Since the geometry of the carotid structure determines the PVE of the corresponding PET signal, we assumed the PVE of carotid PET signal to be reproducible within one subject between different scanning sessions. This way, we could optimize the PVC for the IDIF extraction using the arterial blood data of one scanning session and translate this PVC to estimate the whole blood activity concentration for the other sessions without the need for repeated arterial blood sampling. To ensure a similar geometry of the carotid structure between scanning sessions, we limited the extraction of the PET signal from the internal carotid arteries and background artery to overlapping MRA FOVs between sessions. To maximize the overlap of both MRA acquisitions, one should carefully localize both MRA FOVs such that the same set of axial planes is covered.

For our study, we observed that the weighting factor, representing the fraction of carotid PET signal corresponding to the activity concentration in arterial blood, has a rather high between-subjects variability (range 0.24–0.60). This finding is in line with results obtained by Chen et al.27 and emphasizes the importance of an appropriate individualized partial volume correction to obtain an accurate and reproducible IDIF extraction. We also considered to optimize the correction for the left and right carotid artery independently, but this approach did not improve the partial volume correction compared to merging the left and right carotid artery VOIs.

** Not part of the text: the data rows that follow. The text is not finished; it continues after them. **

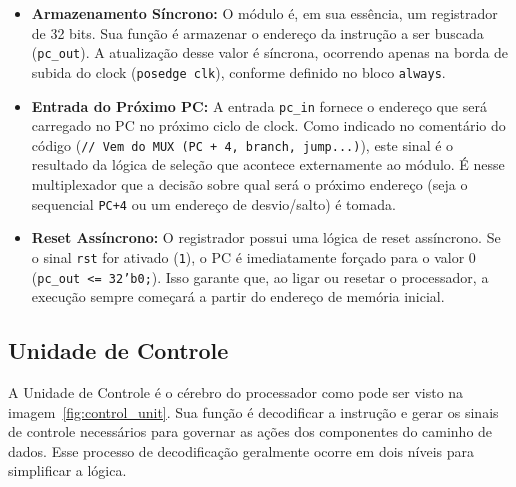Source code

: \documentclass[12pt]{article}
\begin{document}
\begin{itemize}
    \item \textbf{Armazenamento Síncrono:} O módulo é, em sua essência, um registrador de 32 bits. Sua função é armazenar o endereço da instrução a ser buscada (\texttt{pc\_out}). A atualização desse valor é síncrona, ocorrendo apenas na borda de subida do clock (\texttt{posedge clk}), conforme definido no bloco \texttt{always}.

    \item \textbf{Entrada do Próximo PC:} A entrada \texttt{pc\_in} fornece o endereço que será carregado no PC no próximo ciclo de clock. Como indicado no comentário do código (\texttt{// Vem do MUX (PC + 4, branch, jump...)}), este sinal é o resultado da lógica de seleção que acontece externamente ao módulo. É nesse multiplexador que a decisão sobre qual será o próximo endereço (seja o sequencial \texttt{PC+4} ou um endereço de desvio/salto) é tomada.

    \item \textbf{Reset Assíncrono:} O registrador possui uma lógica de reset assíncrono. Se o sinal \texttt{rst} for ativado (\texttt{1}), o PC é imediatamente forçado para o valor 0 (\texttt{pc\_out <= 32'b0;}). Isso garante que, ao ligar ou resetar o processador, a execução sempre começará a partir do endereço de memória inicial.
\end{itemize}

\subsection{Unidade de Controle}
A Unidade de Controle é o cérebro do processador como pode ser visto na imagem~\ref{fig:control_unit}. Sua função é decodificar a instrução e gerar os sinais de controle necessários para governar as ações dos componentes do caminho de dados. Esse processo de decodificação geralmente ocorre em dois níveis para simplificar a lógica.
\end{document}
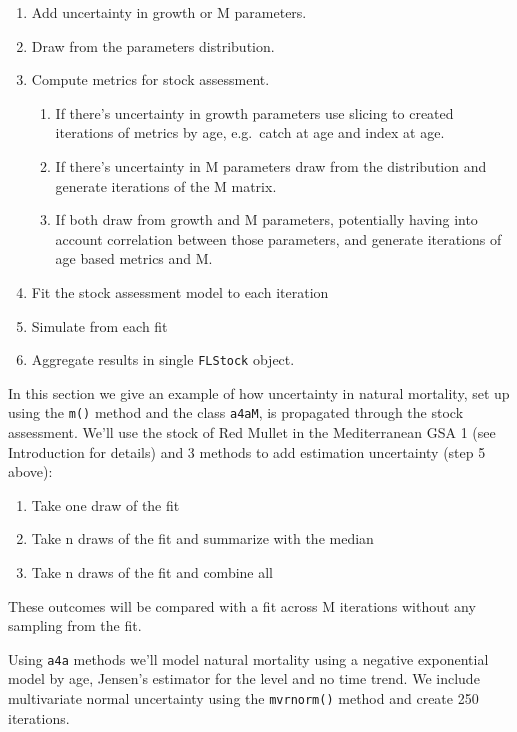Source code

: \documentclass[
]{book}
\providecommand{\tightlist}{%
  \setlength{\itemsep}{0pt}\setlength{\parskip}{0pt}}
\begin{document}
\begin{enumerate}
\def\labelenumi{\arabic{enumi}.}
\tightlist
\item
  Add uncertainty in growth or M parameters.
\item
  Draw from the parameters distribution.
\item
  Compute metrics for stock assessment.

  \begin{enumerate}
  \def\labelenumii{\arabic{enumii}.}
  \tightlist
  \item
    If there's uncertainty in growth parameters use slicing to created iterations of metrics by age, e.g.~catch at age and index at age.
  \item
    If there's uncertainty in M parameters draw from the distribution and generate iterations of the M matrix.
  \item
    If both draw from growth and M parameters, potentially having into account correlation between those parameters, and generate iterations of age based metrics and M.
  \end{enumerate}
\item
  Fit the stock assessment model to each iteration
\item
  Simulate from each fit
\item
  Aggregate results in single \texttt{FLStock} object.
\end{enumerate}

In this section we give an example of how uncertainty in natural mortality, set up using the \texttt{m()} method and the class \texttt{a4aM}, is propagated through the stock assessment. We'll use the stock of Red Mullet in the Mediterranean GSA 1 (see Introduction for details) and 3 methods to add estimation uncertainty (step 5 above):

\begin{enumerate}
\def\labelenumi{\arabic{enumi}.}
\tightlist
\item
  Take one draw of the fit
\item
  Take n draws of the fit and summarize with the median
\item
  Take n draws of the fit and combine all
\end{enumerate}

These outcomes will be compared with a fit across M iterations without any sampling from the fit.

Using \texttt{a4a} methods we'll model natural mortality using a negative exponential model by age, Jensen's estimator for the level and no time trend. We include multivariate normal uncertainty using the \texttt{mvrnorm()} method and create 250 iterations.
\end{document}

To quantify [18F]JNJ-739 volume distributions in the human brain, both a two-tissue compartmental model and a Logan graphical analysis were validated previously16. When using an IDIF, a Logan graphical analysis is the preferred approach since it uses the time varying cumulated activity concentration in arterial blood rather than time dependent activity concentration as such. Therefore a Logan graphical analysis is assumed to be less dependent on the accurate determination of the rapidly changing peak of the input function which could be poorly estimated23. This is confirmed by several previous studies25,38,39. However, since metabolization of [18F]JNJ-739 is rather fast (only 30% ± 5% of parent tracer at 20 min post-injection), the contribution of later time points of the metabolite-corrected arterial plasma input function is limited such that cumulated activity concentrations at later time points, which are used for the Logan graphical analysis estimation, are more dependent on the accurate estimation of peak activity concentrations, shortly after tracer injection. Therefore, our approach is expected to be at least equally performant for tracers with a slower metabolization rate.

To avoid arterial cannulation, venous blood samples could be considered instead of arterial blood samples, not only to properly correct the IDIF for partial volume effects but also to accurately estimate the tracer metabolization rate and plasma to blood ratio27. Since we did not have venous blood data available for the current study using [18F]JNJ-739, we could not consider this approach as it needs a thorough validation. However, this approach can definitely be of value for PET tracers with similar venous and arterial metabolite fractions.

Conclusions

In conclusion, a minimally invasive approach was studied to quantify [18F]JNJ-739 PET in the context of a dose occupancy and test–retest study by introducing an IDIF combining dynamic PET data with MR angiography acquired simultaneously on an integrated PET-MR system. Postdose VT values and corresponding receptor occupancies, as well as test–retest repeatability of VT were closely in line with values based on an invasive AIF approach, therefore allowing a reduction of invasive arterial sampling for repetitive quantitative PET imaging.